§ Directions
Exact reproduction is required for all entries.

(Saved entries)
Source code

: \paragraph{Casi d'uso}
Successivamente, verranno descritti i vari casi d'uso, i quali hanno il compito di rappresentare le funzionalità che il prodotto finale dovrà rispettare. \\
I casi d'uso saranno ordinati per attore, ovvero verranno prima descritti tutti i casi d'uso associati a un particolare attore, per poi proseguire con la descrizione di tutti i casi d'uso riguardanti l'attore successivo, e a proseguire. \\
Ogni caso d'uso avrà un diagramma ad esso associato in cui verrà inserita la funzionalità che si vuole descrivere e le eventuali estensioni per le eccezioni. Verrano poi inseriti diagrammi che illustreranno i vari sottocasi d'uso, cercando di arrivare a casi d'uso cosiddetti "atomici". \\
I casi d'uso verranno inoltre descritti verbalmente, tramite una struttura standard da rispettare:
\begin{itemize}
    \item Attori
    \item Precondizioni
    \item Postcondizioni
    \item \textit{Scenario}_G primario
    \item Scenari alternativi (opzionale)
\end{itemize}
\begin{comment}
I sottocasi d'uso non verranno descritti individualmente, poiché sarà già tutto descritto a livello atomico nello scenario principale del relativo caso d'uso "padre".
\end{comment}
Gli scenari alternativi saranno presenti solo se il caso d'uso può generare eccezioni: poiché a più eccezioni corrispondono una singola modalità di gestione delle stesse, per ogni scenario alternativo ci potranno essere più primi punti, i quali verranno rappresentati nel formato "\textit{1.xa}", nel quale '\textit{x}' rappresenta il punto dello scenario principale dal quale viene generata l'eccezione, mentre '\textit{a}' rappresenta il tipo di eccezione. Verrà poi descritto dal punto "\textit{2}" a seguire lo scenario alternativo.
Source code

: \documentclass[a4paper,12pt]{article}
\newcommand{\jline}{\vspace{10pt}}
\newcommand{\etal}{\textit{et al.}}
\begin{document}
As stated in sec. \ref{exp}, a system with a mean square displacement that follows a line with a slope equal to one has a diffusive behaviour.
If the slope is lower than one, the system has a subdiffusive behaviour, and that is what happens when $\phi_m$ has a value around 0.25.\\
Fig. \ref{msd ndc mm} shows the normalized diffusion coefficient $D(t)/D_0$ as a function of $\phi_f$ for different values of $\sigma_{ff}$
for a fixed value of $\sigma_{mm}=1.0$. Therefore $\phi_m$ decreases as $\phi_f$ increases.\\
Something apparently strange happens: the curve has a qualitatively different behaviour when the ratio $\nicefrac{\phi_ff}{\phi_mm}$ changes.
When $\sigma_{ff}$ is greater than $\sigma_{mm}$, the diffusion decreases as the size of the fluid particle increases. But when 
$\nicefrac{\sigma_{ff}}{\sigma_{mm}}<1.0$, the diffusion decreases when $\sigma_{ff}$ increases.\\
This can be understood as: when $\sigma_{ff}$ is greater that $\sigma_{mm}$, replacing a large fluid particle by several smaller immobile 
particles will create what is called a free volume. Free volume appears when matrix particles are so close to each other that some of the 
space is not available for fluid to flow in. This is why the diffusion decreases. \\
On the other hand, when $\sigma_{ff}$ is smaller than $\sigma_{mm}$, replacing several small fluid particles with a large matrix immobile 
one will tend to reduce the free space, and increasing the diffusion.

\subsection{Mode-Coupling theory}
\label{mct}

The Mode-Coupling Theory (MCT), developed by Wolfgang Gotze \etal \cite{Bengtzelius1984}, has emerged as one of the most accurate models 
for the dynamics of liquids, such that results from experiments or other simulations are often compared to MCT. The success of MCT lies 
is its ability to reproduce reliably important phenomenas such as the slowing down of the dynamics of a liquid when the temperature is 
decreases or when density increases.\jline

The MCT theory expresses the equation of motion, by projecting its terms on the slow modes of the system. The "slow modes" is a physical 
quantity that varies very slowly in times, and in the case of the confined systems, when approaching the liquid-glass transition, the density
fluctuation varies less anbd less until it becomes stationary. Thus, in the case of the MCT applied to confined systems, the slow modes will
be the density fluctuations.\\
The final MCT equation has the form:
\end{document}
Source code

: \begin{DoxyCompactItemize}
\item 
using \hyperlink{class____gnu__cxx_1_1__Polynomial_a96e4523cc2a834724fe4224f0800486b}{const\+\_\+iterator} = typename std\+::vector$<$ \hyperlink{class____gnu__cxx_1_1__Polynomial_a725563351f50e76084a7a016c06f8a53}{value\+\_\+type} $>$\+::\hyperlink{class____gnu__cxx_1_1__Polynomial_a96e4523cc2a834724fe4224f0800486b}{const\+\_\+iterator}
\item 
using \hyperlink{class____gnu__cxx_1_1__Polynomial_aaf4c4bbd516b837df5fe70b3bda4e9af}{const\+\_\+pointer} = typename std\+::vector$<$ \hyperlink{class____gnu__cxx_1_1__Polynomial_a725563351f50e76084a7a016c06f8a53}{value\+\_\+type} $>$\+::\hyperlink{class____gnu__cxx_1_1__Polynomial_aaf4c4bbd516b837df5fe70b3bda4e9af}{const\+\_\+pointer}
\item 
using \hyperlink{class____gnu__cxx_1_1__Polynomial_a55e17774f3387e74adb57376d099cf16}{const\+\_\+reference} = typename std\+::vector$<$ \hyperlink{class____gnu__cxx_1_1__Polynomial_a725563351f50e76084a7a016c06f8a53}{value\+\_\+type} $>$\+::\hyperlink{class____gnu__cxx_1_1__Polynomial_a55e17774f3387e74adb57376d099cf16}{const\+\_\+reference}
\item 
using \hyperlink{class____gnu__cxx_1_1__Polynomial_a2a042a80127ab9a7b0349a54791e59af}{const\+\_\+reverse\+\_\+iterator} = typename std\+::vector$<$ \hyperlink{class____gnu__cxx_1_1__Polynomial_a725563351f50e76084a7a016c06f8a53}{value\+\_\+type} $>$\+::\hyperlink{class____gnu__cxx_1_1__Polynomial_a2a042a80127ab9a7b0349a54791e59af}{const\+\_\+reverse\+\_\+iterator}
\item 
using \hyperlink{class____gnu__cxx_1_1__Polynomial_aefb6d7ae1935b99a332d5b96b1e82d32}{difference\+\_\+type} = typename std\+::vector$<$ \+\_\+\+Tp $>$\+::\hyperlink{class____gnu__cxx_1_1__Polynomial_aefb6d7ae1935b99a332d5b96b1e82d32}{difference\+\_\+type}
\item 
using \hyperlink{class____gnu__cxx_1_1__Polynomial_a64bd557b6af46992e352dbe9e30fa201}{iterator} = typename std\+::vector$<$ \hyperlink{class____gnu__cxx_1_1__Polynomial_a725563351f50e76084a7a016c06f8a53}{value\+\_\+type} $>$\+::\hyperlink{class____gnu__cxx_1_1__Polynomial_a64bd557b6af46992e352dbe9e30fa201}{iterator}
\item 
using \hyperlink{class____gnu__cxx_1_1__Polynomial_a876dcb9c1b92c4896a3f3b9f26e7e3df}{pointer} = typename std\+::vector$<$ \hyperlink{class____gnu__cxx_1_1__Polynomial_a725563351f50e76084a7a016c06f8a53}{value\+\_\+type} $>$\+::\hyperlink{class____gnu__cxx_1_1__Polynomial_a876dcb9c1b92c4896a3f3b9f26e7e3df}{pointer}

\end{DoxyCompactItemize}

§ Response below
Source code

: \paragraph{Casi d'uso}
Successivamente, verranno descritti i vari casi d'uso, i quali hanno il compito di rappresentare le funzionalità che il prodotto finale dovrà rispettare. \\
I casi d'uso saranno ordinati per attore, ovvero verranno prima descritti tutti i casi d'uso associati a un particolare attore, per poi proseguire con la descrizione di tutti i casi d'uso riguardanti l'attore successivo, e a proseguire. \\
Ogni caso d'uso avrà un diagramma ad esso associato in cui verrà inserita la funzionalità che si vuole descrivere e le eventuali estensioni per le eccezioni. Verrano poi inseriti diagrammi che illustreranno i vari sottocasi d'uso, cercando di arrivare a casi d'uso cosiddetti "atomici". \\
I casi d'uso verranno inoltre descritti verbalmente, tramite una struttura standard da rispettare:
\begin{itemize}
    \item Attori
    \item Precondizioni
    \item Postcondizioni
    \item \textit{Scenario}_G primario
    \item Scenari alternativi (opzionale)
\end{itemize}
\begin{comment}
I sottocasi d'uso non verranno descritti individualmente, poiché sarà già tutto descritto a livello atomico nello scenario principale del relativo caso d'uso "padre".
\end{comment}
Gli scenari alternativi saranno presenti solo se il caso d'uso può generare eccezioni: poiché a più eccezioni corrispondono una singola modalità di gestione delle stesse, per ogni scenario alternativo ci potranno essere più primi punti, i quali verranno rappresentati nel formato "\textit{1.xa}", nel quale '\textit{x}' rappresenta il punto dello scenario principale dal quale viene generata l'eccezione, mentre '\textit{a}' rappresenta il tipo di eccezione. Verrà poi descritto dal punto "\textit{2}" a seguire lo scenario alternativo.
Source code

: \documentclass[a4paper,12pt]{article}
\newcommand{\jline}{\vspace{10pt}}
\newcommand{\etal}{\textit{et al.}}
\begin{document}
As stated in sec. \ref{exp}, a system with a mean square displacement that follows a line with a slope equal to one has a diffusive behaviour.
If the slope is lower than one, the system has a subdiffusive behaviour, and that is what happens when $\phi_m$ has a value around 0.25.\\
Fig. \ref{msd ndc mm} shows the normalized diffusion coefficient $D(t)/D_0$ as a function of $\phi_f$ for different values of $\sigma_{ff}$
for a fixed value of $\sigma_{mm}=1.0$. Therefore $\phi_m$ decreases as $\phi_f$ increases.\\
Something apparently strange happens: the curve has a qualitatively different behaviour when the ratio $\nicefrac{\phi_ff}{\phi_mm}$ changes.
When $\sigma_{ff}$ is greater than $\sigma_{mm}$, the diffusion decreases as the size of the fluid particle increases. But when 
$\nicefrac{\sigma_{ff}}{\sigma_{mm}}<1.0$, the diffusion decreases when $\sigma_{ff}$ increases.\\
This can be understood as: when $\sigma_{ff}$ is greater that $\sigma_{mm}$, replacing a large fluid particle by several smaller immobile 
particles will create what is called a free volume. Free volume appears when matrix particles are so close to each other that some of the 
space is not available for fluid to flow in. This is why the diffusion decreases. \\
On the other hand, when $\sigma_{ff}$ is smaller than $\sigma_{mm}$, replacing several small fluid particles with a large matrix immobile 
one will tend to reduce the free space, and increasing the diffusion.

\subsection{Mode-Coupling theory}
\label{mct}

The Mode-Coupling Theory (MCT), developed by Wolfgang Gotze \etal \cite{Bengtzelius1984}, has emerged as one of the most accurate models 
for the dynamics of liquids, such that results from experiments or other simulations are often compared to MCT. The success of MCT lies 
is its ability to reproduce reliably important phenomenas such as the slowing down of the dynamics of a liquid when the temperature is 
decreases or when density increases.\jline

The MCT theory expresses the equation of motion, by projecting its terms on the slow modes of the system. The "slow modes" is a physical 
quantity that varies very slowly in times, and in the case of the confined systems, when approaching the liquid-glass transition, the density
fluctuation varies less anbd less until it becomes stationary. Thus, in the case of the MCT applied to confined systems, the slow modes will
be the density fluctuations.\\
The final MCT equation has the form:
\end{document}
Source code

: \begin{DoxyCompactItemize}
\item 
using \hyperlink{class____gnu__cxx_1_1__Polynomial_a96e4523cc2a834724fe4224f0800486b}{const\+\_\+iterator} = typename std\+::vector$<$ \hyperlink{class____gnu__cxx_1_1__Polynomial_a725563351f50e76084a7a016c06f8a53}{value\+\_\+type} $>$\+::\hyperlink{class____gnu__cxx_1_1__Polynomial_a96e4523cc2a834724fe4224f0800486b}{const\+\_\+iterator}
\item 
using \hyperlink{class____gnu__cxx_1_1__Polynomial_aaf4c4bbd516b837df5fe70b3bda4e9af}{const\+\_\+pointer} = typename std\+::vector$<$ \hyperlink{class____gnu__cxx_1_1__Polynomial_a725563351f50e76084a7a016c06f8a53}{value\+\_\+type} $>$\+::\hyperlink{class____gnu__cxx_1_1__Polynomial_aaf4c4bbd516b837df5fe70b3bda4e9af}{const\+\_\+pointer}
\item 
using \hyperlink{class____gnu__cxx_1_1__Polynomial_a55e17774f3387e74adb57376d099cf16}{const\+\_\+reference} = typename std\+::vector$<$ \hyperlink{class____gnu__cxx_1_1__Polynomial_a725563351f50e76084a7a016c06f8a53}{value\+\_\+type} $>$\+::\hyperlink{class____gnu__cxx_1_1__Polynomial_a55e17774f3387e74adb57376d099cf16}{const\+\_\+reference}
\item 
using \hyperlink{class____gnu__cxx_1_1__Polynomial_a2a042a80127ab9a7b0349a54791e59af}{const\+\_\+reverse\+\_\+iterator} = typename std\+::vector$<$ \hyperlink{class____gnu__cxx_1_1__Polynomial_a725563351f50e76084a7a016c06f8a53}{value\+\_\+type} $>$\+::\hyperlink{class____gnu__cxx_1_1__Polynomial_a2a042a80127ab9a7b0349a54791e59af}{const\+\_\+reverse\+\_\+iterator}
\item 
using \hyperlink{class____gnu__cxx_1_1__Polynomial_aefb6d7ae1935b99a332d5b96b1e82d32}{difference\+\_\+type} = typename std\+::vector$<$ \+\_\+\+Tp $>$\+::\hyperlink{class____gnu__cxx_1_1__Polynomial_aefb6d7ae1935b99a332d5b96b1e82d32}{difference\+\_\+type}
\item 
using \hyperlink{class____gnu__cxx_1_1__Polynomial_a64bd557b6af46992e352dbe9e30fa201}{iterator} = typename std\+::vector$<$ \hyperlink{class____gnu__cxx_1_1__Polynomial_a725563351f50e76084a7a016c06f8a53}{value\+\_\+type} $>$\+::\hyperlink{class____gnu__cxx_1_1__Polynomial_a64bd557b6af46992e352dbe9e30fa201}{iterator}
\item 
using \hyperlink{class____gnu__cxx_1_1__Polynomial_a876dcb9c1b92c4896a3f3b9f26e7e3df}{pointer} = typename std\+::vector$<$ \hyperlink{class____gnu__cxx_1_1__Polynomial_a725563351f50e76084a7a016c06f8a53}{value\+\_\+type} $>$\+::\hyperlink{class____gnu__cxx_1_1__Polynomial_a876dcb9c1b92c4896a3f3b9f26e7e3df}{pointer}

\end{DoxyCompactItemize}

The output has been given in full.